[Extracted records]
# # #

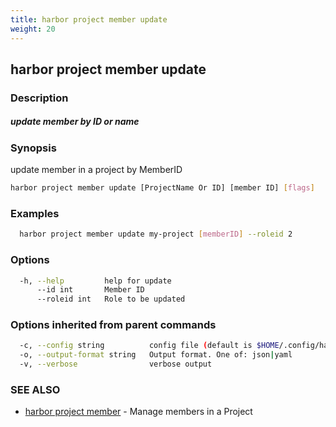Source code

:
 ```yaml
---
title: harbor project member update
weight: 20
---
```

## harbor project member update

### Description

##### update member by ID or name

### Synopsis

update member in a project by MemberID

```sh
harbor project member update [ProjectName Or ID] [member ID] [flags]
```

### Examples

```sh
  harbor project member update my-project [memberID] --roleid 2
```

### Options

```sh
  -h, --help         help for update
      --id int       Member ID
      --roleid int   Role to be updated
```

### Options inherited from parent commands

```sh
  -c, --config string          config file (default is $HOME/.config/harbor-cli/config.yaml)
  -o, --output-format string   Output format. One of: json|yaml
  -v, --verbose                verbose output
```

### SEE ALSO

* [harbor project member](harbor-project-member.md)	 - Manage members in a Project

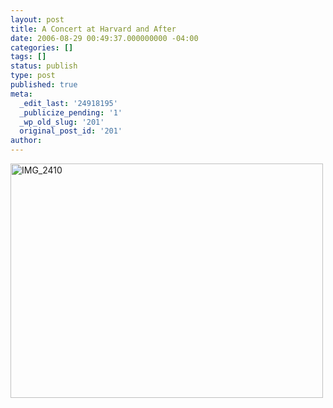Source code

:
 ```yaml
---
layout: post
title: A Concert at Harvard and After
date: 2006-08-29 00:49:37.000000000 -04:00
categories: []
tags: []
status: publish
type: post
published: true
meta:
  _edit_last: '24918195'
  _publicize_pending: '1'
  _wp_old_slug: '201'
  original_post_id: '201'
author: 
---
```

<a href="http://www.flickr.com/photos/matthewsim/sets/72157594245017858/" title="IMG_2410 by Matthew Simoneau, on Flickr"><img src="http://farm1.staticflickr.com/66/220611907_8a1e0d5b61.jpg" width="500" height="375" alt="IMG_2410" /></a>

# # #

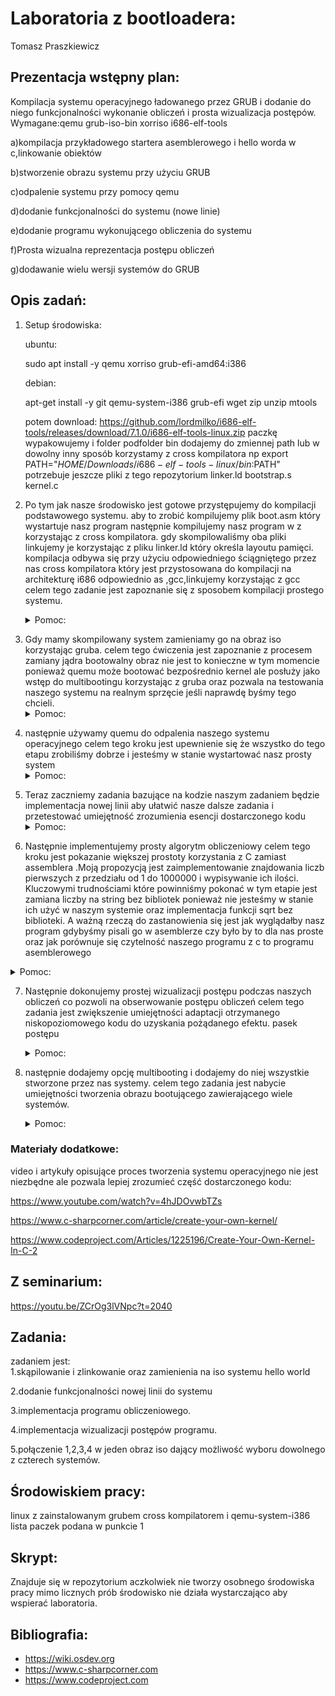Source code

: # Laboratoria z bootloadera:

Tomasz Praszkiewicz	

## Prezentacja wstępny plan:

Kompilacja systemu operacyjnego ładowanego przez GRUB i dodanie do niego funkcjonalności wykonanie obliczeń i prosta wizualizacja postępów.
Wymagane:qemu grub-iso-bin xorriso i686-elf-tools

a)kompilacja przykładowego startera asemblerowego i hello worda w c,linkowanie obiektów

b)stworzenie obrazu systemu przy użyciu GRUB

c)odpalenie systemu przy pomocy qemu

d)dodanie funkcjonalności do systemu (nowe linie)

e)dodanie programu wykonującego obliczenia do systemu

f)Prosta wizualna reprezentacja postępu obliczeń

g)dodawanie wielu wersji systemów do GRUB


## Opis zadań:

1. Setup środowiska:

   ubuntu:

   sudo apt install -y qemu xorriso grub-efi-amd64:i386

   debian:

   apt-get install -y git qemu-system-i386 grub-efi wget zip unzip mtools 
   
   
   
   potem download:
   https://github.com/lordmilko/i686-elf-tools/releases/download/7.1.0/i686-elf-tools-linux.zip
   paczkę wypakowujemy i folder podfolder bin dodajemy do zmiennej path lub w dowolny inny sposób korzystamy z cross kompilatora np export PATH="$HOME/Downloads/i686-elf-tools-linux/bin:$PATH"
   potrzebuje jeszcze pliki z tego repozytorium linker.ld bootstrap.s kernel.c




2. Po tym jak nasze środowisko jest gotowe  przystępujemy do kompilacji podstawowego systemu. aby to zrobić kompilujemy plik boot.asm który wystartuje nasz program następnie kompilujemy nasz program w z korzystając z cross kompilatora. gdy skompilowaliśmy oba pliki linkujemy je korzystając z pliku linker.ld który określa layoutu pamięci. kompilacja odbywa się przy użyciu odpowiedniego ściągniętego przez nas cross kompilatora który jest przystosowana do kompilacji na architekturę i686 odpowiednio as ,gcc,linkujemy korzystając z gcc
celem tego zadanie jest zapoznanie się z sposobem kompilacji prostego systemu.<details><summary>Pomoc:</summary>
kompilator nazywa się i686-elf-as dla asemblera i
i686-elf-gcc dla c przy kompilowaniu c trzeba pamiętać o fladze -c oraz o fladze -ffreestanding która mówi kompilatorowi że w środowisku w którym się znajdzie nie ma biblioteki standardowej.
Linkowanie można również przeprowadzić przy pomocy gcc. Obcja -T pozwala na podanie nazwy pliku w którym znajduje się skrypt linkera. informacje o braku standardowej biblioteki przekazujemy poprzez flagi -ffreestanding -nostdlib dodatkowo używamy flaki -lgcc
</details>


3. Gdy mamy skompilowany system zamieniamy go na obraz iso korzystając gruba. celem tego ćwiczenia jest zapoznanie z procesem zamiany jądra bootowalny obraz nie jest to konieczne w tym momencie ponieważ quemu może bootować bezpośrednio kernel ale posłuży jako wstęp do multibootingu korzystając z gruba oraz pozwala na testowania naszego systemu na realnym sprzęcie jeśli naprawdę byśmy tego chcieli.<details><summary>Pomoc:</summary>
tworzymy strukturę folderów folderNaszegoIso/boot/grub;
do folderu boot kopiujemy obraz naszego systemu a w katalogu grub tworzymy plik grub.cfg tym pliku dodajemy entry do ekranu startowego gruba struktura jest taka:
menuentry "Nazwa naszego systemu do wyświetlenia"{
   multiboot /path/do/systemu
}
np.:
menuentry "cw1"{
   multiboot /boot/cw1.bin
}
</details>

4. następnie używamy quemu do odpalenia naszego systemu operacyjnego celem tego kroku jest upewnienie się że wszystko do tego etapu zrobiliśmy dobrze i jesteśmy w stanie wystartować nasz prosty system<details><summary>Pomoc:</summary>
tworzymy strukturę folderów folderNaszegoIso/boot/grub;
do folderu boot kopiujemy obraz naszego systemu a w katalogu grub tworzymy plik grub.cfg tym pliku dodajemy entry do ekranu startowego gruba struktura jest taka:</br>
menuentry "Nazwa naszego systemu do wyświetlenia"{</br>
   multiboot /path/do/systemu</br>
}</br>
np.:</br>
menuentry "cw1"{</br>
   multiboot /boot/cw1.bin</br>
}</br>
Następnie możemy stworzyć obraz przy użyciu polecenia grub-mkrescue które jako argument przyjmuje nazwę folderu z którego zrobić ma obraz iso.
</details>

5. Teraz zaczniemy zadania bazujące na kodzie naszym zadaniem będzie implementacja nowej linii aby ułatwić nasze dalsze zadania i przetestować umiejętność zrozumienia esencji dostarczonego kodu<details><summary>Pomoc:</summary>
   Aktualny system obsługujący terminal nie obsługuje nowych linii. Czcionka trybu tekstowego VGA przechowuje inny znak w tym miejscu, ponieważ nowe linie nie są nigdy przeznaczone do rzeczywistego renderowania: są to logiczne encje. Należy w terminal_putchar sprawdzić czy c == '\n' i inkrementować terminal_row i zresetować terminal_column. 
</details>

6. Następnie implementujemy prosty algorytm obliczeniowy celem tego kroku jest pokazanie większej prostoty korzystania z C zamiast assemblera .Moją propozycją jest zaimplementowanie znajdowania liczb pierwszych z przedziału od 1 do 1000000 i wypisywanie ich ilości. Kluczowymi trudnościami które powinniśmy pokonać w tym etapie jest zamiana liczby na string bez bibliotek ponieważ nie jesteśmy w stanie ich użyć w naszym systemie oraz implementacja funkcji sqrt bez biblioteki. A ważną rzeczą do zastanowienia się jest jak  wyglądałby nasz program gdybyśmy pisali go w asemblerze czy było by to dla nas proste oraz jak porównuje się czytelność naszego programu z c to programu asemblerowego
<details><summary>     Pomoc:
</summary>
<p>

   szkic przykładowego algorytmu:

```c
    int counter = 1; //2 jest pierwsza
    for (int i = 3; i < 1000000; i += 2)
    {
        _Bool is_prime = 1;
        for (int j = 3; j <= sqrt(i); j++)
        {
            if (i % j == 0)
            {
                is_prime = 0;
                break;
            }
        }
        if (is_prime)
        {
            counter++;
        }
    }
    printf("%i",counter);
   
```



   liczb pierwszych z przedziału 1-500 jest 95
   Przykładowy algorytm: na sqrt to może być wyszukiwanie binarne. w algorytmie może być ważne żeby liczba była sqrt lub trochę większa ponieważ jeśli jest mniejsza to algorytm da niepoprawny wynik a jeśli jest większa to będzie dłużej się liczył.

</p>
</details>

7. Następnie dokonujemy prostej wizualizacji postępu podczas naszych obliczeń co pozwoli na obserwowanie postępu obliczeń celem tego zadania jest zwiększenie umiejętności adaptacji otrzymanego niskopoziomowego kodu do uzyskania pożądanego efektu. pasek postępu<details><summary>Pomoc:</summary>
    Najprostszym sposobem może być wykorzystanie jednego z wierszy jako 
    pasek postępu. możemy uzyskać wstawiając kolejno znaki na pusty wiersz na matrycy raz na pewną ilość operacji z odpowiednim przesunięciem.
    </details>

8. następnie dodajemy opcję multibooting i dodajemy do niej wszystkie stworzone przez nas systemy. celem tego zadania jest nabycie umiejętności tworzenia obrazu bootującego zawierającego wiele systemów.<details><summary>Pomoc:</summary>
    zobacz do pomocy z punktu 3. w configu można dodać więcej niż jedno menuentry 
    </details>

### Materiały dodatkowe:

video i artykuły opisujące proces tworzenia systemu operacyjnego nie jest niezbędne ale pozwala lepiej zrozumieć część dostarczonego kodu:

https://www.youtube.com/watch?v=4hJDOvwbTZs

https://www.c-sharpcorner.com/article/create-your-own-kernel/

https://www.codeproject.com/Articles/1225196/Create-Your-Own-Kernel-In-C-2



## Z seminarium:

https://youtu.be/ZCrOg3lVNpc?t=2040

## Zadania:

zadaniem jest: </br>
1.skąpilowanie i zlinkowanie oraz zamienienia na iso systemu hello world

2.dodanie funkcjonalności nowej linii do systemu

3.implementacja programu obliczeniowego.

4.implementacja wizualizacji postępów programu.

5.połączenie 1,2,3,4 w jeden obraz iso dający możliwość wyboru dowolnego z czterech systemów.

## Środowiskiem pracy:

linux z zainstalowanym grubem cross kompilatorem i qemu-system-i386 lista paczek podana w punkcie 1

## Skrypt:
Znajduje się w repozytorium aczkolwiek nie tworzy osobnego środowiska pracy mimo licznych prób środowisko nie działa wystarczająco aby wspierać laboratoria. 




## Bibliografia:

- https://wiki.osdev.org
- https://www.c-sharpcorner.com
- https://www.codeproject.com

# # #

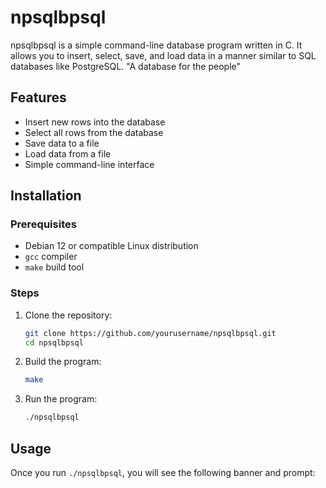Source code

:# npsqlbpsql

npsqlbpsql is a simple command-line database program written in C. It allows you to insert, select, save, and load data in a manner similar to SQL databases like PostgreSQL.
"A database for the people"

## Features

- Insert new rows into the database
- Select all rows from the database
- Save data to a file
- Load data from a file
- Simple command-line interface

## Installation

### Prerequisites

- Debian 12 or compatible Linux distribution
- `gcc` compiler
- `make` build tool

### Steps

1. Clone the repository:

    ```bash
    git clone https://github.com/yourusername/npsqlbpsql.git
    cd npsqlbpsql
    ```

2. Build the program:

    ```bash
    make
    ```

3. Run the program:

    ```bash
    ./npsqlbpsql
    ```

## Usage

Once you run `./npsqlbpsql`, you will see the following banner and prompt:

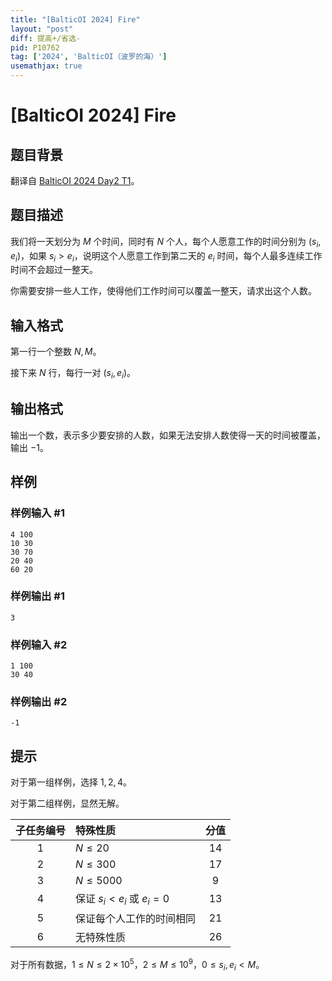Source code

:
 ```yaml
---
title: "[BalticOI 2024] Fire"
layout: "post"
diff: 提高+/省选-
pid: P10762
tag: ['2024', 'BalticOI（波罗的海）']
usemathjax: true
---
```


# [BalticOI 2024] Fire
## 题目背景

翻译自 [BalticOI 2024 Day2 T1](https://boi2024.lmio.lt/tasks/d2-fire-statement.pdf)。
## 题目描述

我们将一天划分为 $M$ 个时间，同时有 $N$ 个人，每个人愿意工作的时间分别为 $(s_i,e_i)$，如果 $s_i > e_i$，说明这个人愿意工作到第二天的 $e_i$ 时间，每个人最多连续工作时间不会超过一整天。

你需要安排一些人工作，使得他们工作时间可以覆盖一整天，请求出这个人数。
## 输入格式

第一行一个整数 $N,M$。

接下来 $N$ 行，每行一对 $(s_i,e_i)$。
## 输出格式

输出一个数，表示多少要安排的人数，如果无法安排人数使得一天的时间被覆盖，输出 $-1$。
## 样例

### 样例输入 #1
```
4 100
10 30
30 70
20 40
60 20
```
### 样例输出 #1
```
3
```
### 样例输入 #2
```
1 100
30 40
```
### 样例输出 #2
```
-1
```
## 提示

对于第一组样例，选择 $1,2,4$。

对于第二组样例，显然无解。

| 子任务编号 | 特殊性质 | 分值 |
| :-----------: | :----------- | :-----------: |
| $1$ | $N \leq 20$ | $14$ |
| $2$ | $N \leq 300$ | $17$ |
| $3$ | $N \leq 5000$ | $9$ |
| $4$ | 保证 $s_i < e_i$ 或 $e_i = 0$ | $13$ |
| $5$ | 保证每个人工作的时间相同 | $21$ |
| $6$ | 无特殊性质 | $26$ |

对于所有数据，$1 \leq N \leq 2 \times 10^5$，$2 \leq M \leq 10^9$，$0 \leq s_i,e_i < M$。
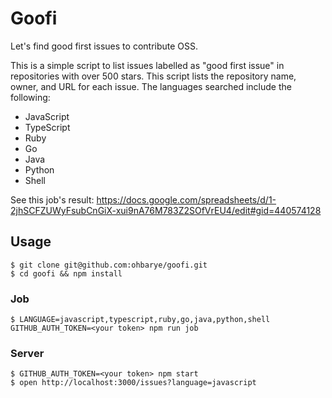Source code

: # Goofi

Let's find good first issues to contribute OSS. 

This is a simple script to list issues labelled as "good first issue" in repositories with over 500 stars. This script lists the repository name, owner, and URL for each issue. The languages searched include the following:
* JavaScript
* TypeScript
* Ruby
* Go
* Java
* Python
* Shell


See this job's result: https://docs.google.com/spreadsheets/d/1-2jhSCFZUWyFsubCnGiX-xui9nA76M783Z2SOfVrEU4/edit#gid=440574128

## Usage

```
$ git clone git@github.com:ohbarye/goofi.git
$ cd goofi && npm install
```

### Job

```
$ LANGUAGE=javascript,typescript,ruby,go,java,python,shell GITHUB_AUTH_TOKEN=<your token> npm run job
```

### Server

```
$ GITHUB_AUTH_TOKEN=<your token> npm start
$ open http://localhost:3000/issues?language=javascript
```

# # #

**WHAT TO PRODUCE:**
Show each line of the data that contains the string "ekranu".

**YOUR RESPONSE:**
do folderu boot kopiujemy obraz naszego systemu a w katalogu grub tworzymy plik grub.cfg tym pliku dodajemy entry do ekranu startowego gruba struktura jest taka:
do folderu boot kopiujemy obraz naszego systemu a w katalogu grub tworzymy plik grub.cfg tym pliku dodajemy entry do ekranu startowego gruba struktura jest taka:</br>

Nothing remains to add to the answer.